I have not set out to write this note to comment on results; my report does that. What I do wish to convey is my judgement [sic] of how the parts of the overall investigation which I could observe were conducted. The compartmentalization which you either fostered or permitted to develop in the technical investigations made it nearly impossible to do good work in reasonable time and at reasonable cost.
The staff lawyers clearly were working in the tradition of adversaries; this would be acceptable if the adversary were ignorance or deception. The adversaries I perceive were the staff lawyers themselves. Each seemed to "protect" his own assigned group at the expense of getting to the heart of the matter by encouraging -- or even demanding cooperation with the other participants. The most frustrating problem for me was to get quantitative data -- and even consistent descriptions -- from the forensic pathologists.
Of somewhat less importance in gaining overall acceptance of what I consider to be a quite impressive improvement in understanding, was the manner in which the results of the investigation were conveyed in hearings. I don't propose to alter the trial-like atmosphere, but when long-winded engineers and Congressmen are allowed to waste literally hours on utter trivia, I do object.

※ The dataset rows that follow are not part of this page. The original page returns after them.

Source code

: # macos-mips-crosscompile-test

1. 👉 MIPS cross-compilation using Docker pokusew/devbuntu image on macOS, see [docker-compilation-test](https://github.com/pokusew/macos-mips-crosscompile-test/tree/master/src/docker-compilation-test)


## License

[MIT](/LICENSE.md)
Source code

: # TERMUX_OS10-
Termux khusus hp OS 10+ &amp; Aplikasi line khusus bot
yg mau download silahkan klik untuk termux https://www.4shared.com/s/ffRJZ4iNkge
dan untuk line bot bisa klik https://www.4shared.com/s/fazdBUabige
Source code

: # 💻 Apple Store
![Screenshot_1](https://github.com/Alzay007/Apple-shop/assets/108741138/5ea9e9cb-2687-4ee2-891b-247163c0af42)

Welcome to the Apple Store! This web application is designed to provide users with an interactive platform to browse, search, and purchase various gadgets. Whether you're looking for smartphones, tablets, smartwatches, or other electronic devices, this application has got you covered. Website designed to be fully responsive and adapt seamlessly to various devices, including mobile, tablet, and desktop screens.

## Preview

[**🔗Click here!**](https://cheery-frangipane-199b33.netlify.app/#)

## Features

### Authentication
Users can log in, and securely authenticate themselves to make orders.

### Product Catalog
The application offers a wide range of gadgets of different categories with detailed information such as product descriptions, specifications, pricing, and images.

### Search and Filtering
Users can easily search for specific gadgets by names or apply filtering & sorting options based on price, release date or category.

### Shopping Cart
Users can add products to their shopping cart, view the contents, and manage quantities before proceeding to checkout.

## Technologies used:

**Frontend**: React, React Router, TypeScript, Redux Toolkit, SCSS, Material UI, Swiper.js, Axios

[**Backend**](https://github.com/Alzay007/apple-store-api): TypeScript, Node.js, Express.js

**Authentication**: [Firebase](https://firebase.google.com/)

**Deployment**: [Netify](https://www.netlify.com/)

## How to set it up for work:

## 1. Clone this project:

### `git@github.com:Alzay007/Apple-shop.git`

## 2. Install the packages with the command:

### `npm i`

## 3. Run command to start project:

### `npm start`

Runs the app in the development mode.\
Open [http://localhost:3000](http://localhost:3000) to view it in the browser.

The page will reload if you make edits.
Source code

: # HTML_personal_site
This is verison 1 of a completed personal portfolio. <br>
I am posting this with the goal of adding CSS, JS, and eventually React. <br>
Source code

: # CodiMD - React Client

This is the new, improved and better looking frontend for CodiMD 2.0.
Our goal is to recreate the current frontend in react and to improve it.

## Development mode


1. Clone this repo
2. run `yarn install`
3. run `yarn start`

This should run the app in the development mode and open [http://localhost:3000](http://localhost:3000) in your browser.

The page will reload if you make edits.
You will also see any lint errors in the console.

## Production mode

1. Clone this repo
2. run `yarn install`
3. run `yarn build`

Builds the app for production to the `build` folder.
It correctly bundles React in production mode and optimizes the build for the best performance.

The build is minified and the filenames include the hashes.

I needn't remind you of the importance of managing time when many expensive people are participating and particularly when millions are watching. To allow staff and witnesses to overrun their planned allotments to the detriment of the whole planned presentation indicates that either the plan or its execution has been weak.
Clearly the participation of the Congressmen in subsequent questioning, though necessary, uses time somewhat inefficiently; even here enough experience must have accumulated to anticipate the problem and lead you and Chairman Stokes to deal with it.
Much of this rather negative reaction to the hearings themselves stems from my being strongly persuaded to rush through a difficult analysis at the last minute, abandon my regular pursuits for two days, try to boil down forty-five minutes of testimony to thirty, and then listen and watch while two hours' excellent testimony is allowed to dribble out over most of a day.
Permit me to end my not altogether complimentary letter by saying that it was for the most part an interesting and enjoyable experience. On balance, the entire effort would be justified solely by the strong indication of conspiracy at the Plaza. I particularly enjoyed working with Jane Downey and Mickey Goldsmith. Their help in piercing some of the partitions and their remarkably quick, intelligent response to my needs was exemplary. They also proved to be good critics in helping me make my results clear.